Write asynchronous code that looks synchronous. Your code reads top-to-bottom, even though operations happen concurrently.
Components
Channels: queues that connect producers and consumers. They hold data temporarily and coordinate when to send and receive values
Operations: Non-blocking and blocking put and take operations for sending and receiving data
Go block: Place where you write sequential-looking async code
This post focuses exclusively on Channels. We'll explore Operations (>!, <!, >!!, <!!) and Go blocks in the next posts.
Channels
What exactly is a channel?
A channel is much more than a simple queue—it's a coordination mechanism that manages communication between independent processes
Internal Structure:
Every channel maintains four key components:
Buffer: Optional fixed-size queue holding values in transit. Can be:
-
nil(unbuffered - rendezvous semantics) - Fixed buffer (bounded queue)
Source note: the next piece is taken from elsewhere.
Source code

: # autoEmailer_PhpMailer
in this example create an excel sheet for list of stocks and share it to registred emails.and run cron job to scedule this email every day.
- Sliding buffer (drops oldest when full)
- Dropping buffer (drops newest when full)
Take Queue: List of consumers waiting to receive values (when buffer is empty)
Put Queue: List of producers waiting to send values (when buffer is full)
Closed Flag + Lock: Thread-safe state management for the channel lifecycle
How data flow in the channel internal structure?
When you put a value on a channel, the implementation checks if any consumers are waiting. If so, the value is handed directly to a waiting consumer. If not, the value goes into the buffer (if there's space), or the producer joins the put queue to wait.
(require '[clojure.core.async :as a :refer [<! >! <!! >!! go go-loop chan close!]])
;; Unbuffered channel - producers and consumers must rendezvous
(def unbuffered-ch (chan))
;; Fixed buffer - can hold up to 10 values before blocking producers
(def buffered-ch (chan 10))
;; Sliding buffer - drops oldest values when full
(def sliding-ch (chan (a/sliding-buffer 5)))
;; Dropping buffer - drops newest values when full
(def dropping-ch (chan (a/dropping-buffer 5)))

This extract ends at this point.